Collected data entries
====

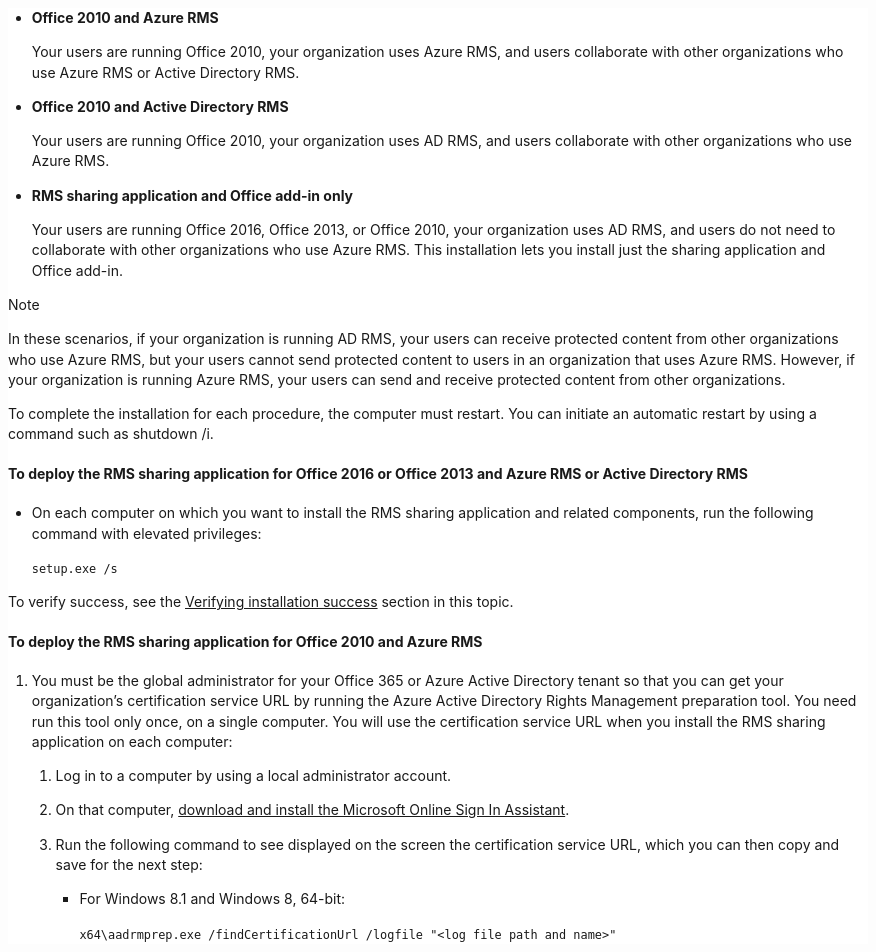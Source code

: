 - **Office 2010 and Azure RMS**

   Your users are running Office 2010, your organization uses Azure RMS, and users collaborate with other organizations who use Azure RMS or Active Directory RMS.

- **Office 2010 and Active Directory RMS**

   Your users are running Office 2010, your organization uses AD RMS, and users collaborate with other organizations who use Azure RMS.

- **RMS sharing application and Office add-in only**

   Your users are running Office 2016, Office 2013, or Office 2010, your organization uses AD RMS, and users do not need to collaborate with other organizations who use Azure RMS. This installation lets you install just the sharing application and Office add-in.

> [!NOTE]
> In these scenarios, if your organization is running AD RMS, your users can receive protected content from other organizations who use Azure RMS, but your users cannot send protected content to users in an organization that uses Azure RMS. However, if your organization is running Azure RMS, your users can send and receive protected content from other organizations.

To complete the installation for each procedure, the computer must restart. You can initiate an automatic restart by using a command such as shutdown /i.

#### To deploy the RMS sharing application for Office 2016 or Office 2013 and Azure RMS or Active Directory RMS

- On each computer on which you want to install the RMS sharing application and related components, run the following command with elevated privileges:

   ```
   setup.exe /s
   ```

To verify success, see the [Verifying installation success](../Topic/Rights_Management_sharing_application_administrator_guide.md#BKMK_verifyscripted) section in this topic.

#### To deploy the RMS sharing application for Office 2010 and Azure RMS

1. You must be the global administrator for your Office 365 or Azure Active Directory tenant so that you can get your organization’s certification service URL by running the Azure Active Directory Rights Management preparation tool. You need run this tool only once, on a single computer. You will use the certification service URL when you install the RMS sharing application on each computer:

   1. Log in to a computer by using a local administrator account.

   2. On that computer, [download and install the Microsoft Online Sign In Assistant](http://www.microsoft.com/download/details.aspx?id=28177).

   3. Run the following command to see displayed on the screen the certification service URL, which you can then copy and save for the next step:

      - For Windows 8.1 and Windows 8, 64-bit:

         ```
         x64\aadrmprep.exe /findCertificationUrl /logfile "<log file path and name>"
         ```
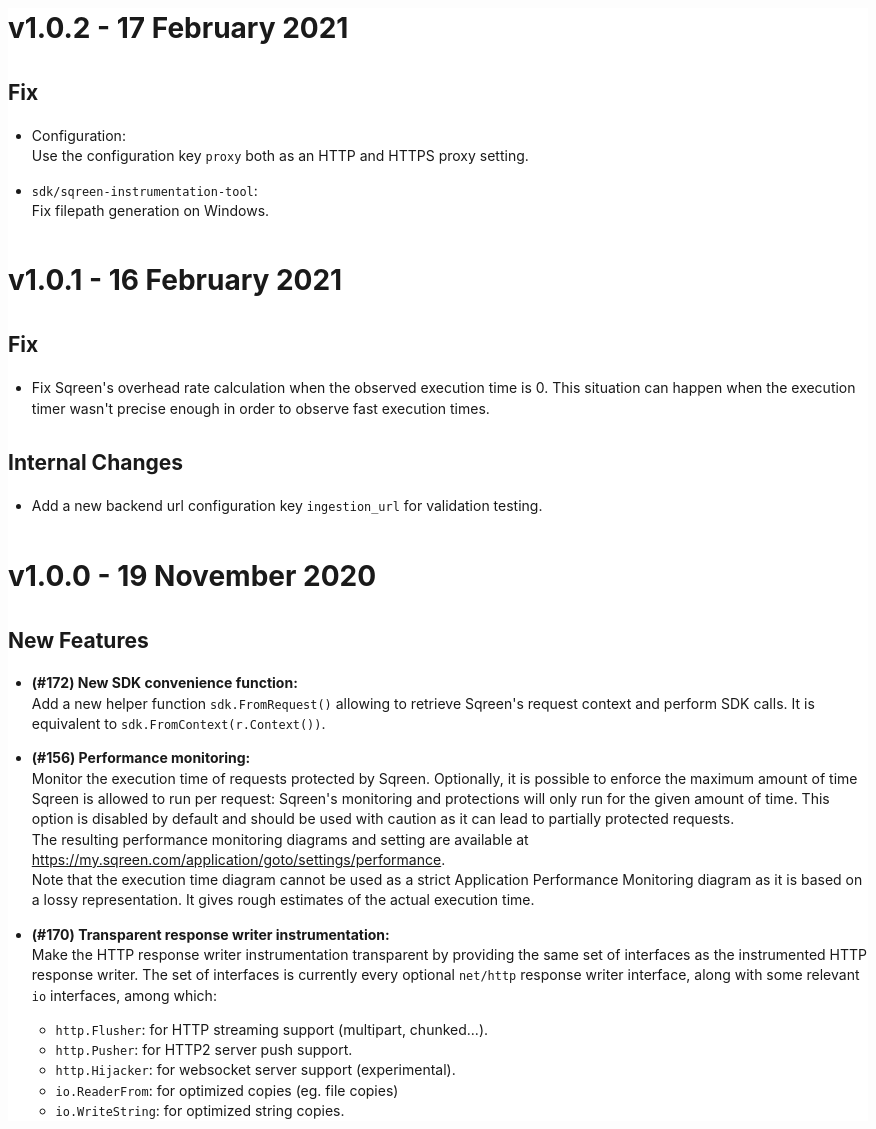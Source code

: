 # v1.0.2 - 17 February 2021

## Fix

- Configuration:  
  Use the configuration key `proxy` both as an HTTP and HTTPS proxy setting.

- `sdk/sqreen-instrumentation-tool`:  
  Fix filepath generation on Windows.

# v1.0.1 - 16 February 2021

## Fix

- Fix Sqreen's overhead rate calculation when the observed execution time is 0.
  This situation can happen when the execution timer wasn't precise enough in
  order to observe fast execution times.

## Internal Changes

- Add a new backend url configuration key `ingestion_url` for validation
  testing.

# v1.0.0 - 19 November 2020

## New Features

- **(#172) New SDK convenience function:**  
  Add a new helper function `sdk.FromRequest()` allowing to retrieve Sqreen's
  request context and perform SDK calls. It is equivalent to
  `sdk.FromContext(r.Context())`.

- **(#156) Performance monitoring:**  
  Monitor the execution time of requests protected by Sqreen. Optionally, it is
  possible to enforce the maximum amount of time Sqreen is allowed to run per
  request: Sqreen's monitoring and protections will only run for the given
  amount of time. This option is disabled by default and should be used with
  caution as it can lead to partially protected requests.  
  The resulting performance monitoring diagrams and setting are available at
  <https://my.sqreen.com/application/goto/settings/performance>.  
  Note that the execution time diagram cannot be used as a strict Application
  Performance Monitoring diagram as it is based on a lossy representation. It
  gives rough estimates of the actual execution time.

- **(#170) Transparent response writer instrumentation:**  
  Make the HTTP response writer instrumentation transparent by providing the
  same set of interfaces as the instrumented HTTP response writer. The set of
  interfaces is currently every optional `net/http` response writer interface,
  along with some relevant `io` interfaces, among which:
    - `http.Flusher`: for HTTP streaming support (multipart, chunked...).
    - `http.Pusher`: for HTTP2 server push support.
    - `http.Hijacker`: for websocket server support (experimental).
    - `io.ReaderFrom`: for optimized copies (eg. file copies)
    - `io.WriteString`: for optimized string copies.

====

## EXERCISE INSTRUCTIONS
Your job is to repeat the data exactly, leaving each picture out.

## WRITTEN SOLUTION
Source code

: - **Office 2010 and Azure RMS**

   Your users are running Office 2010, your organization uses Azure RMS, and users collaborate with other organizations who use Azure RMS or Active Directory RMS.

- **Office 2010 and Active Directory RMS**

   Your users are running Office 2010, your organization uses AD RMS, and users collaborate with other organizations who use Azure RMS.

- **RMS sharing application and Office add-in only**

   Your users are running Office 2016, Office 2013, or Office 2010, your organization uses AD RMS, and users do not need to collaborate with other organizations who use Azure RMS. This installation lets you install just the sharing application and Office add-in.

> [!NOTE]
> In these scenarios, if your organization is running AD RMS, your users can receive protected content from other organizations who use Azure RMS, but your users cannot send protected content to users in an organization that uses Azure RMS. However, if your organization is running Azure RMS, your users can send and receive protected content from other organizations.

To complete the installation for each procedure, the computer must restart. You can initiate an automatic restart by using a command such as shutdown /i.

#### To deploy the RMS sharing application for Office 2016 or Office 2013 and Azure RMS or Active Directory RMS

- On each computer on which you want to install the RMS sharing application and related components, run the following command with elevated privileges:

   ```
   setup.exe /s
   ```

To verify success, see the [Verifying installation success](../Topic/Rights_Management_sharing_application_administrator_guide.md#BKMK_verifyscripted) section in this topic.

#### To deploy the RMS sharing application for Office 2010 and Azure RMS

1. You must be the global administrator for your Office 365 or Azure Active Directory tenant so that you can get your organization’s certification service URL by running the Azure Active Directory Rights Management preparation tool. You need run this tool only once, on a single computer. You will use the certification service URL when you install the RMS sharing application on each computer:

   1. Log in to a computer by using a local administrator account.

   2. On that computer, [download and install the Microsoft Online Sign In Assistant](http://www.microsoft.com/download/details.aspx?id=28177).

   3. Run the following command to see displayed on the screen the certification service URL, which you can then copy and save for the next step:

      - For Windows 8.1 and Windows 8, 64-bit:

         ```
         x64\aadrmprep.exe /findCertificationUrl /logfile "<log file path and name>"
         ```
Source code

: # v1.0.2 - 17 February 2021

## Fix

- Configuration:  
  Use the configuration key `proxy` both as an HTTP and HTTPS proxy setting.

- `sdk/sqreen-instrumentation-tool`:  
  Fix filepath generation on Windows.

# v1.0.1 - 16 February 2021

## Fix

- Fix Sqreen's overhead rate calculation when the observed execution time is 0.
  This situation can happen when the execution timer wasn't precise enough in
  order to observe fast execution times.

## Internal Changes

- Add a new backend url configuration key `ingestion_url` for validation
  testing.

# v1.0.0 - 19 November 2020

## New Features

- **(#172) New SDK convenience function:**  
  Add a new helper function `sdk.FromRequest()` allowing to retrieve Sqreen's
  request context and perform SDK calls. It is equivalent to
  `sdk.FromContext(r.Context())`.

- **(#156) Performance monitoring:**  
  Monitor the execution time of requests protected by Sqreen. Optionally, it is
  possible to enforce the maximum amount of time Sqreen is allowed to run per
  request: Sqreen's monitoring and protections will only run for the given
  amount of time. This option is disabled by default and should be used with
  caution as it can lead to partially protected requests.  
  The resulting performance monitoring diagrams and setting are available at
  <https://my.sqreen.com/application/goto/settings/performance>.  
  Note that the execution time diagram cannot be used as a strict Application
  Performance Monitoring diagram as it is based on a lossy representation. It
  gives rough estimates of the actual execution time.

- **(#170) Transparent response writer instrumentation:**  
  Make the HTTP response writer instrumentation transparent by providing the
  same set of interfaces as the instrumented HTTP response writer. The set of
  interfaces is currently every optional `net/http` response writer interface,
  along with some relevant `io` interfaces, among which:
    - `http.Flusher`: for HTTP streaming support (multipart, chunked...).
    - `http.Pusher`: for HTTP2 server push support.
    - `http.Hijacker`: for websocket server support (experimental).
    - `io.ReaderFrom`: for optimized copies (eg. file copies)
    - `io.WriteString`: for optimized string copies.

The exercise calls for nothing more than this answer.